Yarım saattir aynı yerde şarkı söylüyordu ama çok az bir miktar para kazanabilmişti.
"Anlaşıldı bugün şanssız günümdeyim." Diyerek iç çekti ve hızlıca gitarını kılıfına koydu.
Hızlı adımlarla ilerlerken bugünün berbat geçtiğini ve şanssızlığını düşünüyordu.Ne de olsa bu kolay değildi biliyordu ama yinede yorgun olmasına rağmen yürümek zorunda kalması onu iyice sinirlendirmişti.Başını gökyüzüne doğru çevirdi ve gözlerini kapatıp derin bir nefes aldı,sadece birgün her şeyin düzeleceğini umuyordu.. Birgün her şey düzelecekti ve o birgünün biran önce gelmesini istiyordu.
Yüzüne gelen su damlasıyla gözlerini açtı,"Yağmur yağıyor!"
Nil yağmuru gerçektende çok seviyordu ve bunun sevinciyle kötü geçen günü birazda olsa unutup kollarını açtı ve etrafında dönmeye başladı.
Tabi çalan telefonla kendine gelip,bir dükkanın önüne geçti ıslanmamak için.
"Efendim anne?" Arayan annesiydi,onu merak ettiği için aradığından emindi Nil.

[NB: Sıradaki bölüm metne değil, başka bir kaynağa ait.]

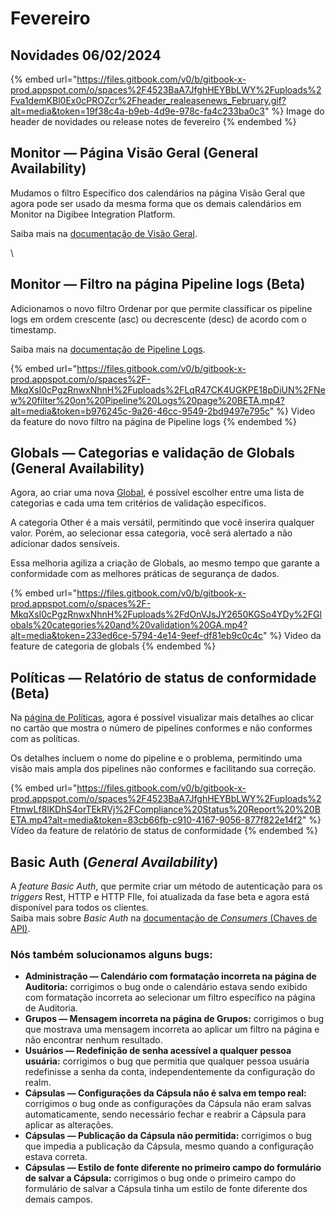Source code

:# Fevereiro

## Novidades 06/02/2024

{% embed url="https://files.gitbook.com/v0/b/gitbook-x-prod.appspot.com/o/spaces%2F4523BaA7JfghHEYBbLWY%2Fuploads%2Fva1demKBl0Ex0cPROZcr%2Fheader_realeasenews_February.gif?alt=media&token=19f38c4a-b9eb-4d9e-978c-fa4c233ba0c3" %}
Image do header de novidades ou release notes de fevereiro
{% endembed %}



## Monitor — Página Visão Geral (General Availability)

Mudamos o filtro Específico dos calendários na página Visão Geral que agora pode ser usado da mesma forma que os demais calendários em Monitor na Digibee Integration Platform.

Saiba mais na [documentação de Visão Geral](https://docs.digibee.com/documentation/v/pt-br/monitor/dashboards).

\


## Monitor — Filtro na página Pipeline logs (Beta)

Adicionamos o novo filtro Ordenar por que permite classificar os pipeline logs em ordem crescente (asc) ou decrescente (desc) de acordo com o timestamp.

Saiba mais na [documentação de Pipeline Logs](https://docs.digibee.com/documentation/v/pt-br/monitor/pipeline-logs).

{% embed url="https://files.gitbook.com/v0/b/gitbook-x-prod.appspot.com/o/spaces%2F-MkqXsI0cPgzRnwxNhnH%2Fuploads%2FLqR47CK4UGKPE18pDiUN%2FNew%20filter%20on%20Pipeline%20Logs%20page%20BETA.mp4?alt=media&token=b976245c-9a26-46cc-9549-2bd9497e795c" %}
Video da feature do novo filtro na página de Pipeline logs
{% endembed %}

##

## Globals — Categorias e validação de Globals (General Availability)

Agora, ao criar uma nova [Global](https://docs.digibee.com/documentation/v/pt-br/settings/globals), é possível escolher entre uma lista de categorias e cada uma tem critérios de validação específicos.&#x20;

A categoria Other é a mais versátil, permitindo que você inserira qualquer valor. Porém, ao selecionar essa categoria, você será alertado a não adicionar dados sensíveis.&#x20;

Essa melhoria agiliza a criação de Globals, ao mesmo tempo que garante a conformidade com as melhores práticas de segurança de dados.

{% embed url="https://files.gitbook.com/v0/b/gitbook-x-prod.appspot.com/o/spaces%2F-MkqXsI0cPgzRnwxNhnH%2Fuploads%2FdOnVJsJY2650KGSo4YDy%2FGlobals%20categories%20and%20validation%20GA.mp4?alt=media&token=233ed6ce-5794-4e14-9eef-df81eb9c0c4c" %}
Video da feature de categoria de globals
{% endembed %}

##

## Políticas — Relatório de status de conformidade (Beta)

Na [página de Políticas](https://docs.digibee.com/documentation/v/pt-br/governance/policies), agora é possível visualizar mais detalhes ao clicar no cartão que mostra o número de pipelines conformes e não conformes com as políticas.&#x20;

Os detalhes incluem o nome do pipeline e o problema, permitindo uma visão mais ampla dos pipelines não conformes e facilitando sua correção.

{% embed url="https://files.gitbook.com/v0/b/gitbook-x-prod.appspot.com/o/spaces%2F4523BaA7JfghHEYBbLWY%2Fuploads%2FtmwLf8lKDhS4orTEkRVj%2FCompliance%20Status%20Report%20%20BETA.mp4?alt=media&token=83cb66fb-c910-4167-9056-877f822e14f2" %}
Vídeo da feature de relatório de status de conformidade&#x20;
{% endembed %}



## Basic Auth (_General Availability_)

A _feature_ _Basic Auth_, que permite criar um método de autenticação para os _triggers_ Rest, HTTP e HTTP FIle, foi atualizada da fase beta e agora está disponível para todos os clientes.\
Saiba mais sobre _Basic Auth_ na [documentação de _Consumers_ (Chaves de API)](https://docs.digibee.com/documentation/v/pt-br/settings/api-keys-consumers).





### Nós também solucionamos alguns bugs:

* **Administração — Calendário com formatação incorreta na página de Auditoria:** corrigimos o bug onde o calendário estava sendo exibido com formatação incorreta ao selecionar um filtro específico na página de Auditoria.
* **Grupos — Mensagem incorreta na página de Grupos:** corrigimos o bug que mostrava uma mensagem incorreta ao aplicar um filtro na página e não encontrar nenhum resultado.&#x20;
* **Usuários — Redefinição de senha acessível a qualquer pessoa usuária:** corrigimos o bug que permitia que qualquer pessoa usuária redefinisse a senha da conta, independentemente da configuração do realm.
* **Cápsulas — Configurações da Cápsula não é salva em tempo real:** corrigimos o bug onde as configurações da Cápsula não eram salvas automaticamente, sendo necessário fechar e reabrir a Cápsula para aplicar as alterações.
* **Cápsulas — Publicação da Cápsula não permitida:** corrigimos o bug que impedia a publicação da Cápsula, mesmo quando a configuração estava correta.&#x20;
* **Cápsulas — Estilo de fonte diferente no primeiro campo do formulário de salvar a Cápsula:** corrigimos o bug onde o primeiro campo do formulário de salvar a Cápsula tinha um estilo de fonte diferente dos demais campos.

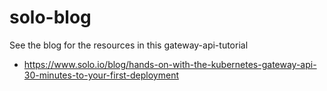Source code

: # solo-blog
See the blog for the resources in this gateway-api-tutorial
* https://www.solo.io/blog/hands-on-with-the-kubernetes-gateway-api-30-minutes-to-your-first-deployment


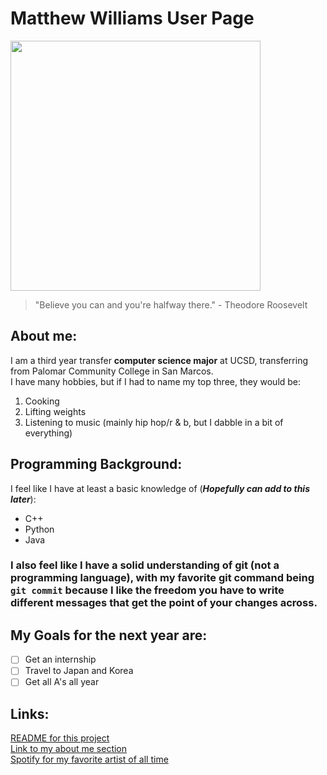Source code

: # Matthew Williams User Page
<img src="https://cdn.discordapp.com/attachments/606915133838458959/1227326224016212048/IMG_1009.JPEG?ex=6627ff9e&is=66158a9e&hm=5582afd7e37482a7fe0765d5d051071e183a0f2773be4a7c43040273b2c47d48&"  width="400"><br>
> "Believe you can and you're halfway there." - Theodore Roosevelt
## About me:
I am a third year transfer **computer science major** at UCSD, transferring from Palomar Community College in San Marcos. <br>
I have many hobbies, but if I had to name my top three, they would be: <br>
1. Cooking
2. Lifting weights
3. Listening to music (mainly hip hop/r & b, but I dabble in a bit of everything)
## Programming Background:
I feel like I have at least a basic knowledge of (***Hopefully can add to this later***):
+ C++
+ Python
+ Java <br>
### I also feel like I have a solid understanding of git (not a programming language), with my favorite git command being `git commit` because I like the freedom you have to write different messages that get the point of your changes across. <br>
## My Goals for the next year are: 
 - [ ] Get an internship
 - [ ] Travel to Japan and Korea
 - [ ] Get all A's all year
## Links:
[README for this project](README.md) <br>
[Link to my about me section](https://matt0923.github.io/GitHubPagesProject/index.html#about-me) <br>
[Spotify for my favorite artist of all time](https://open.spotify.com/artist/73sIBHcqh3Z3NyqHKZ7FOL)
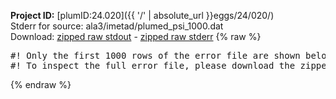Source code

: **Project ID:** [plumID:24.020]({{ '/' | absolute_url }}eggs/24/020/)  
Stderr for source:  ala3/imetad/plumed_psi_1000.dat   
Download: [zipped raw stdout](plumed_psi_1000.dat.plumed_master.stdout.txt.zip) - [zipped raw stderr](plumed_psi_1000.dat.plumed_master.stderr.txt.zip) 
{% raw %}
<pre>
#! Only the first 1000 rows of the error file are shown below
#! To inspect the full error file, please download the zipped raw stderr file above
</pre>
{% endraw %}
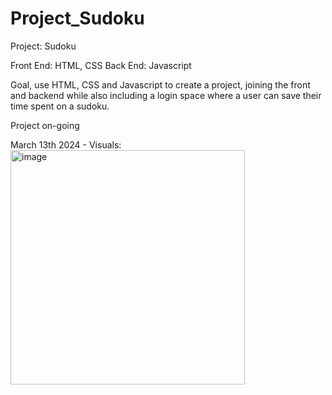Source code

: # Project_Sudoku

Project: Sudoku 

Front End: HTML, CSS
Back End: Javascript

Goal, use HTML, CSS and Javascript to create a project, joining the front and backend while also including a login space where a user can save their time spent on a sudoku.

Project on-going

March 13th 2024 - Visuals:
<img width="375" alt="image" src="https://github.com/AngelaNova/Project_Sudoku_JS_HTML_CSS/assets/160551855/0a77d05b-9d41-4d35-b240-0f4c23e3be7a">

"Nil nerede kaldın? Yemekte hazır hemen gel hadi.Ayrıca fazla ıslanma yoksa hasta olucaksın tamam mı?"
Nil gülerek,"Merak etme anne geliyorum ve endişelenme bana bir şey olmaz." dedi ve biraz daha konuştuktan sonra telefonu kapatıp koşmaya başladı.

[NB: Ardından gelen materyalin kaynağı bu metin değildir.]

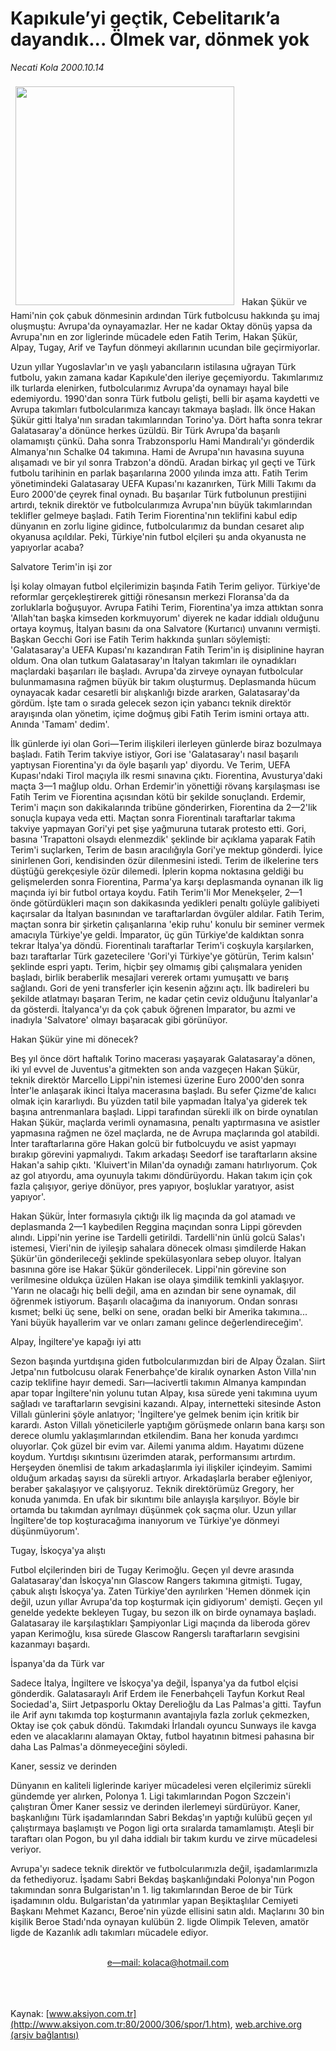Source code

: # Kapıkule’yi geçtik, Cebelitarık’a dayandık... Ölmek var, dönmek yok

*Necati Kola 2000.10.14*

<div>
 <p class="spot">
  <img border="0" height="350" hspace="8" src="/web/20020329150716im_/http://www.aksiyon.com.tr/2000/306/resimler/HAKANSUKUR.jpg" vspace="8"/>
  Hakan Şükür ve Hami'nin çok çabuk dönmesinin ardından Türk futbolcusu hakkında şu imaj oluşmuştu: Avrupa'da oynayamazlar. Her ne kadar Oktay dönüş yapsa da Avrupa'nın en zor liglerinde mücadele eden Fatih Terim, Hakan Şükür, Alpay, Tugay, Arif ve Tayfun dönmeyi akıllarının ucundan bile geçirmiyorlar.
 </p>
 <p class="metin">
  Uzun yıllar Yugoslavlar'ın ve yaşlı yabancıların istilasına uğrayan Türk futbolu, yakın zamana kadar Kapıkule'den ileriye geçemiyordu. Takımlarımız ilk turlarda elenirken, futbolcularımız Avrupa'da oynamayı hayal bile edemiyordu. 1990'dan sonra Türk futbolu gelişti, belli bir aşama kaydetti ve Avrupa takımları futbolcularımıza kancayı takmaya başladı. İlk önce Hakan Şükür gitti İtalya'nın sıradan takımlarından Torino'ya. Dört hafta sonra tekrar Galatasaray'a dönünce herkes üzüldü. Bir Türk Avrupa'da başarılı olamamıştı çünkü. Daha sonra Trabzonsporlu Hami Mandıralı'yı gönderdik Almanya'nın Schalke 04 takımına. Hami de Avrupa'nın havasına suyuna alışamadı ve bir yıl sonra Trabzon'a döndü. Aradan birkaç yıl geçti ve Türk futbolu tarihinin en parlak başarılarına 2000 yılında imza attı. Fatih Terim yönetimindeki Galatasaray UEFA Kupası'nı kazanırken, Türk Milli Takımı da Euro 2000'de çeyrek final oynadı. Bu başarılar Türk futbolunun prestijini artırdı, teknik direktör ve futbolcularımıza Avrupa'nın büyük takımlarından teklifler gelmeye başladı. Fatih Terim Fiorentina'nın teklifini kabul edip dünyanın en zorlu ligine gidince, futbolcularımız da bundan cesaret alıp okyanusa açıldılar. Peki, Türkiye'nin futbol elçileri şu anda okyanusta ne yapıyorlar acaba?
 </p>
 <p class="metin">
  Salvatore Terim'in işi zor
 </p>
 <p class="metin">
  İşi kolay olmayan futbol elçilerimizin başında Fatih Terim geliyor. Türkiye'de reformlar gerçekleştirerek gittiği rönesansın merkezi Floransa'da da zorluklarla boğuşuyor. Avrupa Fatihi Terim, Fiorentina'ya imza attıktan sonra 'Allah'tan başka kimseden korkmuyorum' diyerek ne kadar iddialı olduğunu ortaya koymuş, İtalyan basını da ona Salvatore (Kurtarıcı) unvanını vermişti. Başkan Gecchi Gori ise Fatih Terim hakkında şunları söylemişti: 'Galatasaray'a UEFA Kupası'nı kazandıran Fatih Terim'in iş disiplinine hayran oldum. Ona olan tutkum Galatasaray'ın İtalyan takımları ile oynadıkları maçlardaki başarıları ile başladı. Avrupa'da zirveye oynayan futbolcular bulunmamasına rağmen büyük bir takım oluşturmuş. Deplasmanda hücum oynayacak kadar cesaretli bir alışkanlığı bizde ararken, Galatasaray'da gördüm. İşte tam o sırada gelecek sezon için yabancı teknik direktör arayışında olan yönetim, içime doğmuş gibi Fatih Terim ismini ortaya attı. Anında 'Tamam' dedim'.
 </p>
 <p class="metin">
  İlk günlerde iyi olan Gori—Terim ilişkileri ilerleyen günlerde biraz bozulmaya başladı. Fatih Terim takviye istiyor, Gori ise 'Galatasaray'ı nasıl başarılı yaptıysan Fiorentina'yı da öyle başarılı yap' diyordu. Ve Terim, UEFA Kupası'ndaki Tirol maçıyla ilk resmi sınavına çıktı. Fiorentina, Avusturya'daki maçta 3—1 mağlup oldu. Orhan Erdemir'in yönettiği rövanş karşılaşması ise Fatih Terim ve Fiorentina açısından kötü bir şekilde sonuçlandı. Erdemir, Terim'i maçın son dakikalarında tribüne gönderirken, Fiorentina da 2—2'lik sonuçla kupaya veda etti. Maçtan sonra Fiorentinalı taraftarlar takıma takviye yapmayan Gori'yi pet şişe yağmuruna tutarak protesto etti. Gori, basına 'Trapattoni olsaydı elenmezdik' şeklinde bir açıklama yaparak Fatih Terim'i suçlarken, Terim de basın aracılığıyla Gori'ye mektup gönderdi. İyice sinirlenen Gori, kendisinden özür dilenmesini istedi. Terim de ilkelerine ters düştüğü gerekçesiyle özür dilemedi. İplerin kopma noktasına geldiği bu gelişmelerden sonra Fiorentina, Parma'ya karşı deplasmanda oynanan ilk lig maçında iyi bir futbol ortaya koydu. Fatih Terim'li Mor Menekşeler, 2—1 önde götürdükleri maçın son dakikasında yedikleri penaltı golüyle galibiyeti kaçırsalar da İtalyan basınından ve taraftarlardan övgüler aldılar. Fatih Terim, maçtan sonra bir şirketin çalışanlarına 'ekip ruhu' konulu bir seminer vermek amacıyla Türkiye'ye geldi. İmparator, üç gün Türkiye'de kaldıktan sonra tekrar İtalya'ya döndü. Fiorentinalı taraftarlar Terim'i coşkuyla karşılarken, bazı taraftarlar Türk gazetecilere 'Gori'yi Türkiye'ye götürün, Terim kalsın' şeklinde espri yaptı. Terim, hiçbir şey olmamış gibi çalışmalara yeniden başladı, birlik beraberlik mesajlari vererek ortamı yumuşattı ve barış sağlandı. Gori de yeni transferler için kesenin ağzını açtı. İlk badireleri bu şekilde atlatmayı başaran Terim, ne kadar çetin ceviz olduğunu İtalyanlar'a da gösterdi. İtalyanca'yı da çok çabuk öğrenen İmparator, bu azmi ve inadıyla 'Salvatore' olmayı başaracak gibi görünüyor.
 </p>
 <p class="metin">
  Hakan Şükür yine mi dönecek?
 </p>
 <p class="metin">
  Beş yıl önce dört haftalık Torino macerası yaşayarak Galatasaray'a dönen, iki yıl evvel de Juventus'a gitmekten son anda vazgeçen Hakan Şükür, teknik direktör Marcello Lippi'nin istemesi üzerine Euro 2000'den sonra İnter'le anlaşarak ikinci İtalya macerasına başladı. Bu sefer Çizme'de kalıcı olmak için kararlıydı. Bu yüzden tatil bile yapmadan İtalya'ya giderek tek başına antrenmanlara başladı. Lippi tarafından sürekli ilk on birde oynatılan Hakan Şükür, maçlarda verimli oynamasına, penaltı yaptırmasına ve asistler yapmasına rağmen ne özel maçlarda, ne de Avrupa maçlarında gol atabildi. İnter taraftarlarına göre Hakan golcü bir futbolcuydu ve asist yapmayı bırakıp görevini yapmalıydı. Takım arkadaşı Seedorf ise taraftarların aksine Hakan'a sahip çıktı. 'Kluivert'in Milan'da oynadığı zamanı hatırlıyorum. Çok az gol atıyordu, ama oyunuyla takımı döndürüyordu. Hakan takım için çok fazla çalışıyor, geriye dönüyor, pres yapıyor, boşluklar yaratıyor, asist yapıyor'.
 </p>
 <p class="metin">
  Hakan Şükür, İnter formasıyla çıktığı ilk lig maçında da gol atamadı ve deplasmanda 2—1 kaybedilen Reggina maçından sonra Lippi görevden alındı. Lippi'nin yerine ise Tardelli getirildi. Tardelli'nin ünlü golcü Salas'ı istemesi, Vieri'nin de iyileşip sahalara dönecek olması şimdilerde Hakan Şükür'ün gönderileceği şeklinde spekülasyonlara sebep oluyor. İtalyan basınına göre ise Hakar Şükür gönderilecek. Lippi'nin görevine son verilmesine oldukça üzülen Hakan ise olaya şimdilik temkinli yaklaşıyor. 'Yarın ne olacağı hiç belli değil, ama en azından bir sene oynamak, dil öğrenmek istiyorum. Başarılı olacağıma da inanıyorum. Ondan sonrası kısmet; belki üç sene, belki on sene, oradan belki bir Amerika takımına... Yani büyük hayallerim var ve onları zamanı gelince değerlendireceğim'.
 </p>
 <p class="metin">
  Alpay, İngiltere'ye kapağı iyi attı
 </p>
 <p class="metin">
  Sezon başında yurtdışına giden futbolcularımızdan biri de Alpay Özalan. Siirt Jetpa'nın futbolcusu olarak Fenerbahçe'de kiralık oynarken Aston Villa'nın cazip teklifine hayır demedi. Sarı—lacivertli takımın Almanya kampından apar topar İngiltere'nin yolunu tutan Alpay, kısa sürede yeni takımına uyum sağladı ve taraftarların sevgisini kazandı. Alpay, internetteki sitesinde Aston Villalı günlerini şöyle anlatıyor; 'İngiltere'ye gelmek benim için kritik bir karardı. Aston Villalı yöneticilerle yaptığım görüşmede onların bana karşı son derece olumlu yaklaşımlarından etkilendim. Bana her konuda yardımcı oluyorlar. Çok güzel bir evim var. Ailemi yanıma aldım. Hayatımı düzene koydum. Yurtdışı sıkıntısını üzerimden atarak, performansımı artırdım. Herşeyden önemlisi de takım arkadaşlarımla iyi ilişkiler içindeyim. Samimi olduğum arkadaş sayısı da sürekli artıyor. Arkadaşlarla beraber eğleniyor, beraber şakalaşıyor ve çalışıyoruz. Teknik direktörümüz Gregory, her konuda yanımda. En ufak bir sıkıntımı bile anlayışla karşılıyor. Böyle bir ortamda bu takımdan ayrılmayı düşünmek çok saçma olur. Uzun yıllar İngiltere'de top koşturacağıma inanıyorum ve Türkiye'ye dönmeyi düşünmüyorum'.
 </p>
 <p class="metin">
  Tugay, İskoçya'ya alıştı
 </p>
 <p class="metin">
  Futbol elçilerinden biri de Tugay Kerimoğlu. Geçen yıl devre arasında Galatasaray'dan İskoçya'nın Glascow Rangers takımına gitmişti. Tugay, çabuk alıştı İskoçya'ya. Zaten Türkiye'den ayrılırken 'Hemen dönmek için değil, uzun yıllar Avrupa'da top koşturmak için gidiyorum' demişti. Geçen yıl genelde yedekte bekleyen Tugay, bu sezon ilk on birde oynamaya başladı. Galatasaray ile karşılaştıkları Şampiyonlar Ligi maçında da liberoda görev yapan Kerimoğlu, kısa sürede Glascow Rangerslı taraftarların sevgisini kazanmayı başardı.
 </p>
 <p class="metin">
  İspanya'da da Türk var
 </p>
 <p class="metin">
  Sadece İtalya, İngiltere ve İskoçya'ya değil, İspanya'ya da futbol elçisi gönderdik. Galatasaraylı Arif Erdem ile Fenerbahçeli Tayfun Korkut Real Sociedad'a, Siirt Jetpasporlu Oktay Derelioğlu da Las Palmas'a gitti. Tayfun ile Arif aynı takımda top koşturmanın avantajıyla fazla zorluk çekmezken, Oktay ise çok çabuk döndü. Takımdaki İrlandalı oyuncu Sunways ile kavga eden ve alacaklarını alamayan Oktay, futbol hayatının bitmesi pahasına bir daha Las Palmas'a dönmeyeceğini söyledi.
 </p>
 <p class="metin">
  Kaner, sessiz ve derinden
 </p>
 <p class="metin">
  Dünyanın en kaliteli liglerinde kariyer mücadelesi veren elçilerimiz sürekli gündemde yer alırken, Polonya 1. Ligi takımlarından Pogon Szczein'i çalıştıran Ömer Kaner sessiz ve derinden ilerlemeyi sürdürüyor. Kaner, başkanlığını Türk işadamlarından Sabri Bekdaş'ın yaptığı kulübü geçen yıl çalıştırmaya başlamıştı ve Pogon ligi orta sıralarda tamamlamıştı. Ateşli bir taraftarı olan Pogon, bu yıl daha iddialı bir takım kurdu ve zirve mücadelesi veriyor.
 </p>
 <p class="metin">
  Avrupa'yı sadece teknik direktör ve futbolcularımızla değil, işadamlarımızla da fethediyoruz. İşadamı Sabri Bekdaş başkanlığındaki Polonya'nın Pogon takımından sonra Bulgaristan'ın 1. lig takımlarından Beroe de bir Türk işadamının oldu. Bulgaristan'da yatırımlar yapan Beşiktaşlılar Cemiyeti Başkanı Mehmet Kazancı, Beroe'nin yüzde ellisini satın aldı. Maçlarını 30 bin kişilik Beroe Stadı'nda oynayan kulübün 2. ligde Olimpik Televen, amatör ligde de Kazanlık adlı takımları mücadele ediyor.
 </p>
 <br/>
 <center>
  <a class="anaorta" href="http://web.archive.org/web/20020329150716/mailto:e—mail: kolaca@hotmail.com">
   e—mail: kolaca@hotmail.com
  </a>
 </center>
 <br/>
 <br/>
 <br/>
</div>

Kaynak: [www.aksiyon.com.tr](http://www.aksiyon.com.tr:80/2000/306/spor/1.htm), [web.archive.org (arşiv bağlantısı)](http://web.archive.org/web/20020329150716/http://www.aksiyon.com.tr:80/2000/306/spor/1.htm)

Kaldırımda koşarken,annesinin harika yemeklerini biran önce yemek istiyordu.
Bu güzel yemekleri ve annesini düşünürken kötü günü tamamen unuttu ve içinden "Ne olmuş yani? Bir dahaki sefere daha iyi bir yerde söylerim ve daha fazla çalışırım o zaman her şey daha iyi olur." Diyerek gülümsedi.
Ama biranda ayağı çamur birikintisine takılınca yere sert bir şekilde düştü.
"Aman tanrım!"
Sırtüstü düştüğü için gitarının zarar görmesinden çok korkuyordu.
Hemen kılıfı sırtından aldı ve açtı,gördüğü manzara onun gözlerinin dolmasına sebep olmuştu zaten ayağıda çok acıyordu.
"Hayır..."
Gitarın telleri çok zarar görmüştü ve çalamayacağı bir durumdaydı.Bunun üzerine bir elini bacağına koyup destek alarak kalktı ve gitarı eline alıp yere fırlattı yağan yağmura ve insanlara aldırmadan ağlamaya başladı sadece ağlamıyordu... Aynı zamanda öfke ve hayalkırıklığı ile bağırıyordu,"Böyle olmak zorunda mıydı?! Zaten yeterince sorun varken neden,neden?!" Hem güzel bir üniversiteye girmek için sınava çalışırken hemde para kazanabilmek için her gün sokağa çıkıp şarkı söylüyordu çünkü bunu yapmak zorundaydı,annesini çalıştırması onun için bir seçenek bile değildi.Tek istediği annesine daha iyi ve mutlu bir yaşam sunabilmekti.Mutlu ve  güzel  bir hayatlarının olmasıydı.Ama şimdi hayalleride bu gitarla birlikte kırılmıştı...
Yere oturdu ve gözlerini gökyüzüne çevirip ağlamaya devam etti.Tek düşündüğü şimdi bunu annesine nasıl açıklayacağıydı..
"Nil?!"
Adını duyunca kafasını sesin geldiği yöne çevirdi ve karşısındaki kişiye baktı,"S-sen?"